I’ve been contracted to work on Debian packages for Jupyterhub. I wasn’t aware of the debianized-jupyterhub effort until right now, but apparently we follow different approaches: I’m trying to do it the Debian way, by packaging dependencies recursively until you can install everything with apt (and without pip or npm or wget). I’m not there yet since it seems to be a large task, but I already have prototype packages that I’ll push to salsa.debian.org in the coming days.
I just wanted to say hi and announce my effort. If there is interest in the matter, I’ll post status updates here as time passes. I’ll probably come for help too, because Jupyterhub is new to me
I’m also interested in raising the Hub game on conda-forge. For example, I started into building traefik from source and ran into some issues since I don’t have a working copy of bzr for an n-level deep transient test dependency.

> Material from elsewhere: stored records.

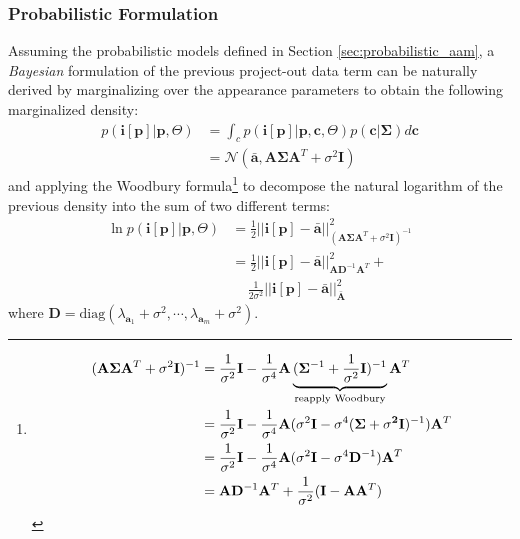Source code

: \subsubsection*{Probabilistic Formulation}
\label{sec:po_pi}
Assuming the probabilistic models defined in Section \ref{sec:probabilistic_aam}, a \emph{Bayesian} formulation of the previous project-out data term can be naturally derived by marginalizing over the appearance parameters to obtain the following marginalized density:
\begin{equation}
    \begin{aligned}
        p(\mathbf{i}[\mathbf{p}] | \mathbf{p}, \Theta) & = \int_c p(\mathbf{i}[\mathbf{p}] | \mathbf{p}, \mathbf{c}, \Theta) p(\mathbf{c}|\mathbf{\Sigma}) d\mathbf{c} 
        \\
        & = \mathcal{N}(\bar{\mathbf{a}}, \mathbf{A}\mathbf{\Sigma}\mathbf{A}^T + \sigma^2 \mathbf{I})
    \end{aligned}
    \label{eq:marginal}
\end{equation}
and applying the Woodbury formula\footnote{
\begin{equation*}
    \begin{aligned}
    \small
    	(\mathbf{A} \mathbf{\Sigma} \mathbf{A}^T + \sigma^2 \mathbf{I})^{-1} & = \frac{1}{\sigma^2} \mathbf{I} - \frac{1}{\sigma^4} \mathbf{A} \underbrace{(\mathbf{\Sigma}^{-1} + \frac{1}{\sigma^2}\mathbf{I})^{-1}}_{\textrm{reapply Woodbury}} \mathbf{A}^T
    	\\
    	& = \frac{1}{\sigma^2} \mathbf{I} - \frac{1}{\sigma^4} \mathbf{A} (\sigma^2\mathbf{I} - \sigma^4(\mathbf{\Sigma + \sigma^2\mathbf{I}})^{-1}) \mathbf{A}^T
    	\\
    	& = \frac{1}{\sigma^2} \mathbf{I} - \frac{1}{\sigma^4} \mathbf{A} (\sigma^2\mathbf{I} - \sigma^4\mathbf{D}^{-1}) \mathbf{A}^T
    	\\
    	& = \mathbf{A}\mathbf{D}^{-1}\mathbf{A}^T + \frac{1}{\sigma^2} (\mathbf{I} - \mathbf{A}\mathbf{A}^T)
    \end{aligned}
    \label{eq:woodbury}
\end{equation*}} \cite{Woodbury1950} to decompose the natural logarithm of the previous density into the sum of two different terms:
\begin{equation}
    \begin{aligned}
        \ln p(\mathbf{i}[\mathbf{p}] | \mathbf{p}, \Theta) & = \frac{1}{2}|| \mathbf{i}[\mathbf{p}] - \mathbf{\bar{a}} ||^2_{(\mathbf{A}\mathbf{\Sigma}\mathbf{A}^T + \sigma^2 \mathbf{I})^{-1}}
        \\
        & = \frac{1}{2}|| \mathbf{i}[\mathbf{p}] - \mathbf{\bar{a}} ||^2_{\mathbf{A}\mathbf{D}^{-1}\mathbf{A}^T} + 
        \\
        & \quad \, \frac{1}{2\sigma^2}|| \mathbf{i}[\mathbf{p}] - \mathbf{\bar{a}} ||^2_{\bar{\mathbf{A}}}
    \end{aligned}
    \label{eq:prob_po}
\end{equation}
where $\mathbf{D} = \textrm{diag}(\lambda_{\mathbf{a}_1} + \sigma^2, \cdots, \lambda_{\mathbf{a}_m} + \sigma^2)$.

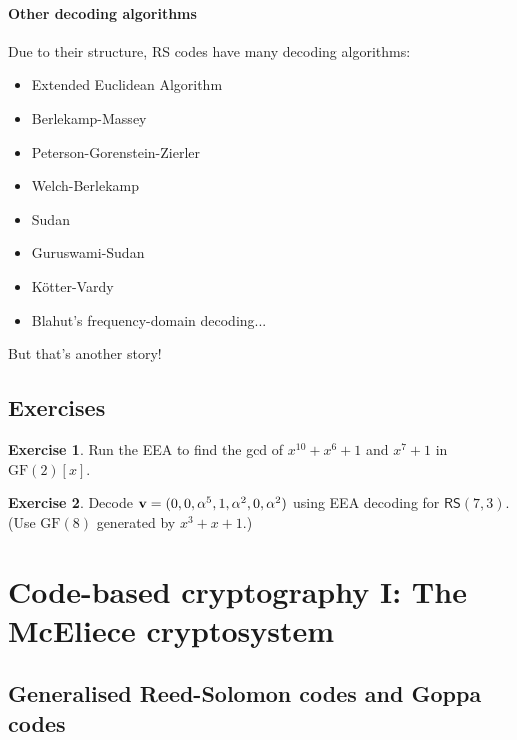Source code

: \documentclass[a4paper, 11pt, openany]{book}
\numberwithin{equation}{section}
\theoremstyle{plain}
\theoremstyle{definition}
\newtheorem{exercise}   {Exercise}  [section]
\newcommand{\GF}{\mathrm{GF}}
\newcommand{\code}[1]{\mathsf{#1}}
\begin{document}
\paragraph{Other decoding algorithms}
Due to their structure, RS codes have many decoding algorithms:
\begin{itemize}
	\item Extended Euclidean Algorithm

	\item Berlekamp-Massey

	\item Peterson-Gorenstein-Zierler

	\item Welch-Berlekamp

	\item Sudan

	\item Guruswami-Sudan

	\item K\"otter-Vardy
	
	\item Blahut's frequency-domain decoding...
\end{itemize}

But that's another story!




\subsection{Exercises}

\begin{exercise}
Run the EEA to find the gcd of $x^{10} + x^6 + 1$ and $x^7 + 1$ in $\GF(2)[x]$.
\end{exercise}


\begin{exercise}
Decode ${\bf v} = (0, 0, \alpha^5, 1, \alpha^2, 0, \alpha^2)$ using EEA decoding for $\code{RS}(7,3)$. (Use $\GF(8)$ generated by $x^3 + x + 1$.)
\end{exercise}







\section{Code-based cryptography I: The McEliece cryptosystem}
\label{sec:29}




\subsection{Generalised Reed-Solomon codes and Goppa codes}
\end{document}
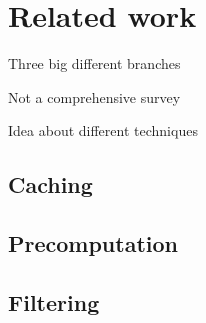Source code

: \chapter{Related work}
\label{sec:related}


Three big different branches

Not a comprehensive survey

Idea about different techniques

\section{Caching}

\section{Precomputation}

\section{Filtering}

How are you folks generally handling go/rust upstreams? They seem rather sticky to build without their respective towers-of-babel… and then rather awkward to upgrade. And the licensing compliance… bwah.

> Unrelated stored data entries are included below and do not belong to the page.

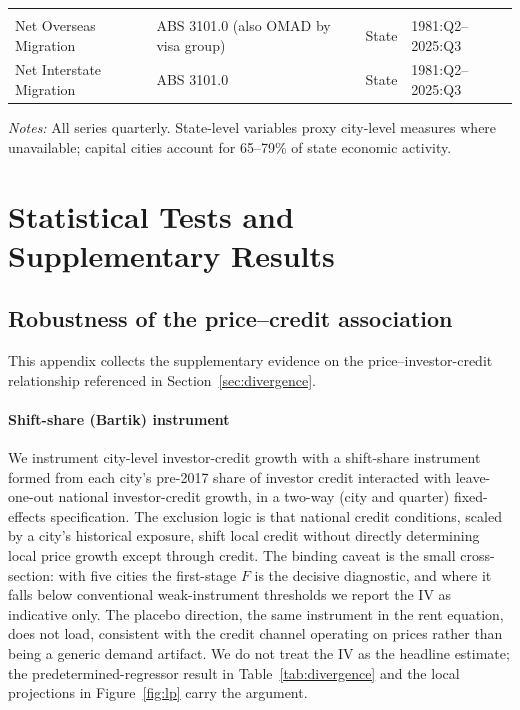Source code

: \documentclass[preprint,11pt,authoryear]{elsarticle}
\begin{document}
\begin{appendices}
\begin{table}[!htbp]
\begin{threeparttable}
\begin{tabular*}{\textwidth}{@{}p{3.8cm}p{5.2cm}p{2.2cm}p{3.0cm}@{}}
\addlinespace
\multicolumn{4}{l}{\textit{Demographic}} \\[3pt]
Net Overseas Migration & ABS 3101.0 (also OMAD by visa group) & State & 1981:Q2--2025:Q3 \\
Net Interstate Migration & ABS 3101.0 & State & 1981:Q2--2025:Q3 \\
\bottomrule
\end{tabular*}
\begin{tablenotes}[flushleft]
\footnotesize
\item \textit{Notes:} All series quarterly. State-level variables
proxy city-level measures where unavailable; capital cities account
for 65--79\% of state economic activity.
\end{tablenotes}
\end{threeparttable}
\end{table}

\FloatBarrier

\section{Statistical Tests and Supplementary Results}

\subsection{Robustness of the price--credit association}
\label{sec:robustness}

This appendix collects the supplementary evidence on the
price--investor-credit relationship referenced in
Section~\ref{sec:divergence}.

\paragraph{Shift-share (Bartik) instrument}
We instrument city-level investor-credit growth with a shift-share
instrument formed from each city's pre-2017 share of investor credit
interacted with leave-one-out national investor-credit growth, in a
two-way (city and quarter) fixed-effects specification. The exclusion
logic is that national credit conditions, scaled by a city's
historical exposure, shift local credit without directly determining
local price growth except through credit. The binding caveat is the
small cross-section: with five cities the first-stage $F$ is the
decisive diagnostic, and where it falls below conventional
weak-instrument thresholds we report the IV as indicative only. The
placebo direction, the same instrument in the rent equation, does
not load, consistent with the credit channel operating on prices
rather than being a generic demand artifact. We do not treat the IV as
the headline estimate; the predetermined-regressor result in
Table~\ref{tab:divergence} and the local projections in
Figure~\ref{fig:lp} carry the argument.


\end{appendices}
\end{document}

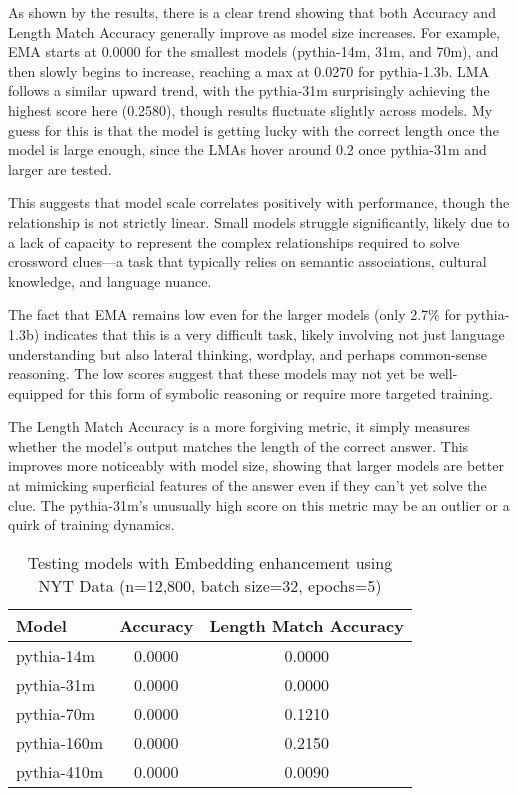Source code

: \documentclass[
	a4paper, %
	10pt, %
	unnumberedsections, %
	twoside, %
]{LTJournalArticle}
\begin{document}
As shown by the results, there is a clear trend showing that both Accuracy and Length Match Accuracy generally improve as model size increases. For example, EMA starts at 0.0000 for the smallest models (pythia-14m, 31m, and 70m), and then slowly begins to increase, reaching a max at 0.0270 for pythia-1.3b. LMA follows a similar upward trend, with the pythia-31m surprisingly achieving the highest score here (0.2580), though results fluctuate slightly across models. My guess for this is that the model is getting lucky with the correct length once the model is large enough, since the LMAs hover around 0.2 once pythia-31m and larger are tested.

This suggests that model scale correlates positively with performance, though the relationship is not strictly linear. Small models struggle significantly, likely due to a lack of capacity to represent the complex relationships required to solve crossword clues—a task that typically relies on semantic associations, cultural knowledge, and language nuance.

The fact that EMA remains low even for the larger models (only 2.7\% for pythia-1.3b) indicates that this is a very difficult task, likely involving not just language understanding but also lateral thinking, wordplay, and perhaps common-sense reasoning. The low scores suggest that these models may not yet be well-equipped for this form of symbolic reasoning or require more targeted training.

The Length Match Accuracy is a more forgiving metric, it simply measures whether the model's output matches the length of the correct answer. This improves more noticeably with model size, showing that larger models are better at mimicking superficial features of the answer even if they can't yet solve the clue. The pythia-31m’s unusually high score on this metric may be an outlier or a quirk of training dynamics.


\begin{table}[h] %
	\centering
	\begin{tabular}{l c c}
		\toprule
		Model & Accuracy & Length Match Accuracy \\
		\midrule
		pythia-14m & 0.0000 & 0.0000 \\
		pythia-31m & 0.0000 & 0.0000 \\
		pythia-70m & 0.0000 & 0.1210 \\
		pythia-160m & 0.0000 & 0.2150 \\
		pythia-410m & 0.0000 & 0.0090\\
		\bottomrule
	\end{tabular}
	\label{tab:embeddingtest}
	\caption{Testing models with Embedding enhancement using NYT Data (n=12,800, batch size=32, epochs=5)}
\end{table}
\end{document}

I’m well aware of the freeze and I’m not planning on uploading the whole string of packages until they’re at least close to ready, which probably means after the Bullseye release.
As for the status, I haven’t seen anything on the list, sorry. Mine is as follows: I have skeleton packages for 20 Python packages (backoff escapism python-consul2 certipy pamela onetimepass jupyter-telemetry nteract-on-jupyter nbgitpuller jupyterhub jupyterhub-systemdspawner jupyterhub-dummyauthenticator jupyterhub-firstuseauthenticator jupyterhub-nativeauthenticator jupyterhub-ldapauthenticator jupyterhub-tmpauthenticator mwoauth oauthenticator jupyterhub-idle-culler jupyter-packaging) of which I have already pushed 10 to Salsa under the Debian Python Team umbrella. Another 20 skeleton packages for Node.js components (triple-beam winston-transport stack-trace fn.name one-time fecha fast-safe-stringify logform kuler enabled text-hex colorspace @dabh/diagnostics strftime statsd-parser mersenne lynx http-proxy winston configurable-http-proxy) are sitting here too, waiting for me to push them to Salsa’s Debian-JS team.
I insist on the skeleton aspect: they’ve been initially generated with py2dsc and npm2deb, and I’m still in the process on turning them into proper packages that follow Debian Policy. This will happen over the coming weeks.
(I also currently install Traefik with an ugly wget, but that’s only temporary since someone is working on packaging Traefik properly).